Give back an exact copy of the lines in the records below, from the line that has "1. Go to the" through the line that has "token. Portability was", and nothing besides.

[EXERCISE DATA]

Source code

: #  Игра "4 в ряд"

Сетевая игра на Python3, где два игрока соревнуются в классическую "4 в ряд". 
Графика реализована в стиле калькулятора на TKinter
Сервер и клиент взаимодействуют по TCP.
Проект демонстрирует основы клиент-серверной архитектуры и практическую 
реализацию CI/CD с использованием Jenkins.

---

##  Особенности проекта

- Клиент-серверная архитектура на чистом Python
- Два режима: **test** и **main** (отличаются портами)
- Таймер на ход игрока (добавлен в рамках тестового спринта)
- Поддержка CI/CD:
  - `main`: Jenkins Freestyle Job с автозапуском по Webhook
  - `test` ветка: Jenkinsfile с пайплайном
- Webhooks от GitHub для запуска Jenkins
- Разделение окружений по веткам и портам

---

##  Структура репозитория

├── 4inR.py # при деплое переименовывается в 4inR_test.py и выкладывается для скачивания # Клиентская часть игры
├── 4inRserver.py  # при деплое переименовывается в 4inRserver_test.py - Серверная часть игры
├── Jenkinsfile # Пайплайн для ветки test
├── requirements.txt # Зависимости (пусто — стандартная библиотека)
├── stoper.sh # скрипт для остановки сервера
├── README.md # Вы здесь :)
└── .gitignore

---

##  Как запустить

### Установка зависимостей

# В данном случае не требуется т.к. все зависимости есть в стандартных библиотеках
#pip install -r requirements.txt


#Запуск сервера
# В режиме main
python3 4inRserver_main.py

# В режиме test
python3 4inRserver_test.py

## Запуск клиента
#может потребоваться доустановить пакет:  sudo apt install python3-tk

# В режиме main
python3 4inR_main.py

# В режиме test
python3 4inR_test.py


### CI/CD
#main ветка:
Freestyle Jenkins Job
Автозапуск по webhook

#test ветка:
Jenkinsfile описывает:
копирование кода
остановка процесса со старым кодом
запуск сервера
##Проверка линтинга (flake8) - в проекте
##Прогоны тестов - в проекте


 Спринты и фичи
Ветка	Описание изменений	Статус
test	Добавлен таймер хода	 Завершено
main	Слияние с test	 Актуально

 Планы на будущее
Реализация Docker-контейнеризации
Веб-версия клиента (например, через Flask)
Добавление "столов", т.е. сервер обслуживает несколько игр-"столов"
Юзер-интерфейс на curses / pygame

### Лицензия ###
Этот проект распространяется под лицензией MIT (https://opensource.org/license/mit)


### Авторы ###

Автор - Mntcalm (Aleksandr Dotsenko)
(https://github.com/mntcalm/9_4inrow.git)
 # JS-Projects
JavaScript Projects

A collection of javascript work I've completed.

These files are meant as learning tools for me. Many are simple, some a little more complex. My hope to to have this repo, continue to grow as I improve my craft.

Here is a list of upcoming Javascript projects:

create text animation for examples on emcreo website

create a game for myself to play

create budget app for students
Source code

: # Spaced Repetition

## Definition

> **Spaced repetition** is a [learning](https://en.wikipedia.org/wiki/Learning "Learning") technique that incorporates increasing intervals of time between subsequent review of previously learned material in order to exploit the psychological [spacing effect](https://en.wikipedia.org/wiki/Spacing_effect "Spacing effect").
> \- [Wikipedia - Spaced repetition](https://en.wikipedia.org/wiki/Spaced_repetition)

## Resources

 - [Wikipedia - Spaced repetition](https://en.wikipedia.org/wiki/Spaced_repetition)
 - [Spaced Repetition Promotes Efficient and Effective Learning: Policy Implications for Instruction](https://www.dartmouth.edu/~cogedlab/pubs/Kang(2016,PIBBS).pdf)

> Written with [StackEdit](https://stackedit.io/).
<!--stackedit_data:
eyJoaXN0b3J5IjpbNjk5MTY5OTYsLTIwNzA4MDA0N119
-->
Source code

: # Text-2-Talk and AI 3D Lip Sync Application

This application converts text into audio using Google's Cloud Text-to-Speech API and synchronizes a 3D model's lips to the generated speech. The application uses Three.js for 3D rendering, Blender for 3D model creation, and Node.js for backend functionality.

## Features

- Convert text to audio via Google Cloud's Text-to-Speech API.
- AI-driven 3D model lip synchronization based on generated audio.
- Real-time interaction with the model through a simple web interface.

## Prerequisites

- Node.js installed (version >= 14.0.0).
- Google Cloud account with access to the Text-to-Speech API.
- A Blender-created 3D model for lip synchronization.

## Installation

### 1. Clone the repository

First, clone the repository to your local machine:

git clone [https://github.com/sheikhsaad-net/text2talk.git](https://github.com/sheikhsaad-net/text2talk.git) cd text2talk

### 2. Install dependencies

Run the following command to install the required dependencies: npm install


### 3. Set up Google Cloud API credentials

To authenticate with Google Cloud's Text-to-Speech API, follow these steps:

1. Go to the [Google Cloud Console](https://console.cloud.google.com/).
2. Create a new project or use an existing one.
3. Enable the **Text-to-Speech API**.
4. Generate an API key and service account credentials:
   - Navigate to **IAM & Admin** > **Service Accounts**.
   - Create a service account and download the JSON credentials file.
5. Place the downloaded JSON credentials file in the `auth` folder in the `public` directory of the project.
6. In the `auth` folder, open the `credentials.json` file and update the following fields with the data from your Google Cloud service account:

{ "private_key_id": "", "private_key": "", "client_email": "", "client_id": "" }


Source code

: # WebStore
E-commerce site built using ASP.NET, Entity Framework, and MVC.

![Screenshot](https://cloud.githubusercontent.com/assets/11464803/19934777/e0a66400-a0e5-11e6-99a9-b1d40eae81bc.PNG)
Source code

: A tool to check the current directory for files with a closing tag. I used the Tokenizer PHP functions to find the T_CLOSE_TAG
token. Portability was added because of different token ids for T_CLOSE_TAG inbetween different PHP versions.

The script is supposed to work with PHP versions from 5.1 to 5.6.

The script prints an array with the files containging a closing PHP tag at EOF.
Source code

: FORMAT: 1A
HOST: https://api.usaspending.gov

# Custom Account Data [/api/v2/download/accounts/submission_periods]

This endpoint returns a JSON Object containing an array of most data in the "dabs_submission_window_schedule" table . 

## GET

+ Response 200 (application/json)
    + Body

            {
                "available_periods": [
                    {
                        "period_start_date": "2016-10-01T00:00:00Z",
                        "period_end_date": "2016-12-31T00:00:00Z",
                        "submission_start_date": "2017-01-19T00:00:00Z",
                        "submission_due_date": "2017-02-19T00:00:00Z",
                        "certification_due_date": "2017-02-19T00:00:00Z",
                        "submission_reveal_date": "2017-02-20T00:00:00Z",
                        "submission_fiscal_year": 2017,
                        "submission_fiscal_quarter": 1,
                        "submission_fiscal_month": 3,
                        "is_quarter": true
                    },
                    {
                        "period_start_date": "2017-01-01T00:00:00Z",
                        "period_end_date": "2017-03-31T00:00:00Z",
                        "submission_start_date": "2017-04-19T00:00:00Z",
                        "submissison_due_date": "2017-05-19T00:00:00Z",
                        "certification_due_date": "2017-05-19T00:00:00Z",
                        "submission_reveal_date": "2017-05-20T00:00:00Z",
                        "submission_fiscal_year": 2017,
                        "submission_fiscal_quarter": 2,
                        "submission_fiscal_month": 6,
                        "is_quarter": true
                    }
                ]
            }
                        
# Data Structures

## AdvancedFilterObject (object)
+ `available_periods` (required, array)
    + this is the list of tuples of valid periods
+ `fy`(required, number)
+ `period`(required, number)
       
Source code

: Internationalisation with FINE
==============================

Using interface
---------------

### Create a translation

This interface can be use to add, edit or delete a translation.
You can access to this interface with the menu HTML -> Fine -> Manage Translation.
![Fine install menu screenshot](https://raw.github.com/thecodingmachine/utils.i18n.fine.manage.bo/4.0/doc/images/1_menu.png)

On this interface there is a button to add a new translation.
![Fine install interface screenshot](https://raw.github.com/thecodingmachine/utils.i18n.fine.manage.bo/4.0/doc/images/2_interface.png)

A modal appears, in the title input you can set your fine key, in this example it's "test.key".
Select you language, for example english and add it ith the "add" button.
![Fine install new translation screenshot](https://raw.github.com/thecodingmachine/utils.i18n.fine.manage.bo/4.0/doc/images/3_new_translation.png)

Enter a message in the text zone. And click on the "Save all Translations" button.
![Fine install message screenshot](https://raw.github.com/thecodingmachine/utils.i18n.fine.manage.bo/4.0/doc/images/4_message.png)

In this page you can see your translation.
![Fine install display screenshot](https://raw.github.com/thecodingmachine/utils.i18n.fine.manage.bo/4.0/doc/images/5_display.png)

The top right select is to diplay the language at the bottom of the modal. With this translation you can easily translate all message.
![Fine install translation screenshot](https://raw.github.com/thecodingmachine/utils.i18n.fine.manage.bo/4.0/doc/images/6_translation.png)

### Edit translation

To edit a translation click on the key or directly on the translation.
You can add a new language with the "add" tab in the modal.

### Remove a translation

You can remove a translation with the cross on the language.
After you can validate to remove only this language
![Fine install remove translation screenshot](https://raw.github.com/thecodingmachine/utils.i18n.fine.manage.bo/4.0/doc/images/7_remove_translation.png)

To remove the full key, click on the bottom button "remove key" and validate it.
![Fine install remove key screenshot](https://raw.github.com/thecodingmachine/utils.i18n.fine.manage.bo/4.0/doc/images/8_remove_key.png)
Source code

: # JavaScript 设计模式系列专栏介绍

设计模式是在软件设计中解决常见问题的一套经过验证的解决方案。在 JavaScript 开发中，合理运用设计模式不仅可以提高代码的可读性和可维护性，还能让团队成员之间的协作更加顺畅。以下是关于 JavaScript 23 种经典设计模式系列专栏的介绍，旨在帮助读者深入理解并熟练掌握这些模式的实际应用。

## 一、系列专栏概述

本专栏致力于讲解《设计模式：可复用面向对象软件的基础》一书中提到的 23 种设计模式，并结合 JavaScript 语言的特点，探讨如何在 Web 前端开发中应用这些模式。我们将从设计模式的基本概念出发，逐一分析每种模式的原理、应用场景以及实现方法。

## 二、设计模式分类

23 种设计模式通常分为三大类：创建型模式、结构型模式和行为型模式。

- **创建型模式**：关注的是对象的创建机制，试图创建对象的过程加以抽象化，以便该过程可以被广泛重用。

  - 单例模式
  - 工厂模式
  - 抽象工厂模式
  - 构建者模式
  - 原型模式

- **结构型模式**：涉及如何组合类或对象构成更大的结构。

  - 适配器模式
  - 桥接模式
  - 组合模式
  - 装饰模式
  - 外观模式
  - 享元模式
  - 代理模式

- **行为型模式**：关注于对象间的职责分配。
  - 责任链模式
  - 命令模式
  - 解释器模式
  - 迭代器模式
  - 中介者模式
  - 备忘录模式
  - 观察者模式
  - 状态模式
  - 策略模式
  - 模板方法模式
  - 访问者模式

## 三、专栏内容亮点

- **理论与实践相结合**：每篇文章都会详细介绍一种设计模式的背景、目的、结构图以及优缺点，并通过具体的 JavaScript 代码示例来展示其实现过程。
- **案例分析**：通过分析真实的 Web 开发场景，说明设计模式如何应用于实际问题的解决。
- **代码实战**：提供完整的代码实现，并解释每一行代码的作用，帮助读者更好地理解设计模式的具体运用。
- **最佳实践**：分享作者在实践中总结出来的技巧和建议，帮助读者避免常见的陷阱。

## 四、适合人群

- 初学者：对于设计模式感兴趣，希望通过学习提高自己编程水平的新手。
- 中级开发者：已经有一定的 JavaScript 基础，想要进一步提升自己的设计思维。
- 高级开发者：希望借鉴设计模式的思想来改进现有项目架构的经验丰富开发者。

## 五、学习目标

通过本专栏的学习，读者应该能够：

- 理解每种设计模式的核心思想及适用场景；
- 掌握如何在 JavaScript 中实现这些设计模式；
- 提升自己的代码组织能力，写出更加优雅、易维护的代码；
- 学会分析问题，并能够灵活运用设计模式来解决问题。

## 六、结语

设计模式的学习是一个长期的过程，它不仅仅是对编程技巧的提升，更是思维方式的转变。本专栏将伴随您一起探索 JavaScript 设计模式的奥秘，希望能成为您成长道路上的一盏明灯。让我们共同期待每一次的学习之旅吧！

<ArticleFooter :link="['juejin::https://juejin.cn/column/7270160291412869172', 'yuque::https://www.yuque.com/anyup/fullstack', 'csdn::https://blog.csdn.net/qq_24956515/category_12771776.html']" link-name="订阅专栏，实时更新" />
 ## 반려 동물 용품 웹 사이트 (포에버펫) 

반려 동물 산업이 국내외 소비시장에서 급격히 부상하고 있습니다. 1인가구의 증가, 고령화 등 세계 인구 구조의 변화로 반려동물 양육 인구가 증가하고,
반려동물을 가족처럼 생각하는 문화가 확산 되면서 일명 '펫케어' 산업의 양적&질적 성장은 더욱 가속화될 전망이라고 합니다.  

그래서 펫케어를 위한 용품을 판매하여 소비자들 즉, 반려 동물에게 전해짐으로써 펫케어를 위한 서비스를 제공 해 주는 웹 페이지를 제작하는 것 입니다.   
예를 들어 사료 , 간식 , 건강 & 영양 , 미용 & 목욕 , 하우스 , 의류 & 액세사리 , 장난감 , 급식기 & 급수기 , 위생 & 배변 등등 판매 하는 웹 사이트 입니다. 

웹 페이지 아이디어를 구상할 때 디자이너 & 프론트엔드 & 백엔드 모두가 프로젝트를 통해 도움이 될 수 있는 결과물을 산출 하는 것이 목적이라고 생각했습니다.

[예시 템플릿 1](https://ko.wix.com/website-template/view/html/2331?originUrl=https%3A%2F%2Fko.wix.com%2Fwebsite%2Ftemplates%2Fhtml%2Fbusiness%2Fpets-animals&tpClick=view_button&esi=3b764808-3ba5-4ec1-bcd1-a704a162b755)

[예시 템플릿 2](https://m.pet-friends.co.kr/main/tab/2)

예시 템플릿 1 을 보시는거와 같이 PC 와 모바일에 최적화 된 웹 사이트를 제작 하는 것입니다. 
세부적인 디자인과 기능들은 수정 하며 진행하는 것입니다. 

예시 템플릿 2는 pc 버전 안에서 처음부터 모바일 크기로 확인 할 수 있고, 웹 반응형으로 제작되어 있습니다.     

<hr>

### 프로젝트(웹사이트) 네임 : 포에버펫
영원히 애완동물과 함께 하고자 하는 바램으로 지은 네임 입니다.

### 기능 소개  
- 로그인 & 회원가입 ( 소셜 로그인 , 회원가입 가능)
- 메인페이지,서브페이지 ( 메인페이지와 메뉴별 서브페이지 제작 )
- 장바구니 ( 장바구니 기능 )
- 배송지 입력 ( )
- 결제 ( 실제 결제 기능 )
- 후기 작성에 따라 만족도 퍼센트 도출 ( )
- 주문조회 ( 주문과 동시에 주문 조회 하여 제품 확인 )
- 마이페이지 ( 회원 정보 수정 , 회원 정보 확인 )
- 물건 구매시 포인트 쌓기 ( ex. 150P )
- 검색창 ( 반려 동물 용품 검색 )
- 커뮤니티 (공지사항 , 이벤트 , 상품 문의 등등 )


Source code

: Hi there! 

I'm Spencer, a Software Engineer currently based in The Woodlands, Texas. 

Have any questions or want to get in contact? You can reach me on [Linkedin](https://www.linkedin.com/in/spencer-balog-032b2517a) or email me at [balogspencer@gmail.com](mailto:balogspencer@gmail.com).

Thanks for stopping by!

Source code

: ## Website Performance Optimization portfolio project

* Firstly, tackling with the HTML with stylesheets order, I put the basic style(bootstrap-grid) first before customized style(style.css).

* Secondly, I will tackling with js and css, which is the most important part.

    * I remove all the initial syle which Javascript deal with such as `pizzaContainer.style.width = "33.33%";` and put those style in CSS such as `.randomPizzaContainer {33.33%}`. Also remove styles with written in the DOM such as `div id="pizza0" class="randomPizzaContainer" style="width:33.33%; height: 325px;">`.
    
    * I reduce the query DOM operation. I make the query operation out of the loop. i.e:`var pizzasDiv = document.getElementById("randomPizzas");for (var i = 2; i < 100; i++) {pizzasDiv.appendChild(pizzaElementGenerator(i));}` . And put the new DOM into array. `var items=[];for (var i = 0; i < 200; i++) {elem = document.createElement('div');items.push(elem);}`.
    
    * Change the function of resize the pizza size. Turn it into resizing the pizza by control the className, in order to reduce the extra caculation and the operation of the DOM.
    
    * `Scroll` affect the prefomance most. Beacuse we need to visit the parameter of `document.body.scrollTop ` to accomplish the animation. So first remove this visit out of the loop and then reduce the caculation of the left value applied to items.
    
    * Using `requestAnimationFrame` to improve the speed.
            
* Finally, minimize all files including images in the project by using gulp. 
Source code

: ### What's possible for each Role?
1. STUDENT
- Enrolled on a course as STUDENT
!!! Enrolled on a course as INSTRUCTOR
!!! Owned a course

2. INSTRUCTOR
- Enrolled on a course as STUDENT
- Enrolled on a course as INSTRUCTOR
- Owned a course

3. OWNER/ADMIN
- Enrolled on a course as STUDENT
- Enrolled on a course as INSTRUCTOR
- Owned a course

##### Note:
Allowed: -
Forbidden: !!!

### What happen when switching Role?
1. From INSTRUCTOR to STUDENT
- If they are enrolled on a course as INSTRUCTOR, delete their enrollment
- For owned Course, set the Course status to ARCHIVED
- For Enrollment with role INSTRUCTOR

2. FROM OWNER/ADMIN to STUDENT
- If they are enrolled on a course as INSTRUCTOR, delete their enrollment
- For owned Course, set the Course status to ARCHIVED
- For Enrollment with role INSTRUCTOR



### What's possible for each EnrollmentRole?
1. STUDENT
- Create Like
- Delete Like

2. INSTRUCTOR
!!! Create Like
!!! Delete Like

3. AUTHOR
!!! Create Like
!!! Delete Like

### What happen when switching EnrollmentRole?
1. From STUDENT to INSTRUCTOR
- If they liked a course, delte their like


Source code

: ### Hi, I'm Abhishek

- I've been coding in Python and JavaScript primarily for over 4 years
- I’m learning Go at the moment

[/EXERCISE DATA]

> [REPLY]
1. Go to the [Google Cloud Console](https://console.cloud.google.com/).
2. Create a new project or use an existing one.
3. Enable the **Text-to-Speech API**.
4. Generate an API key and service account credentials:
   - Navigate to **IAM & Admin** > **Service Accounts**.
   - Create a service account and download the JSON credentials file.
5. Place the downloaded JSON credentials file in the `auth` folder in the `public` directory of the project.
6. In the `auth` folder, open the `credentials.json` file and update the following fields with the data from your Google Cloud service account:

{ "private_key_id": "", "private_key": "", "client_email": "", "client_id": "" }


Source code

: # WebStore
E-commerce site built using ASP.NET, Entity Framework, and MVC.

![Screenshot](https://cloud.githubusercontent.com/assets/11464803/19934777/e0a66400-a0e5-11e6-99a9-b1d40eae81bc.PNG)
Source code

: A tool to check the current directory for files with a closing tag. I used the Tokenizer PHP functions to find the T_CLOSE_TAG
token. Portability was added because of different token ids for T_CLOSE_TAG inbetween different PHP versions.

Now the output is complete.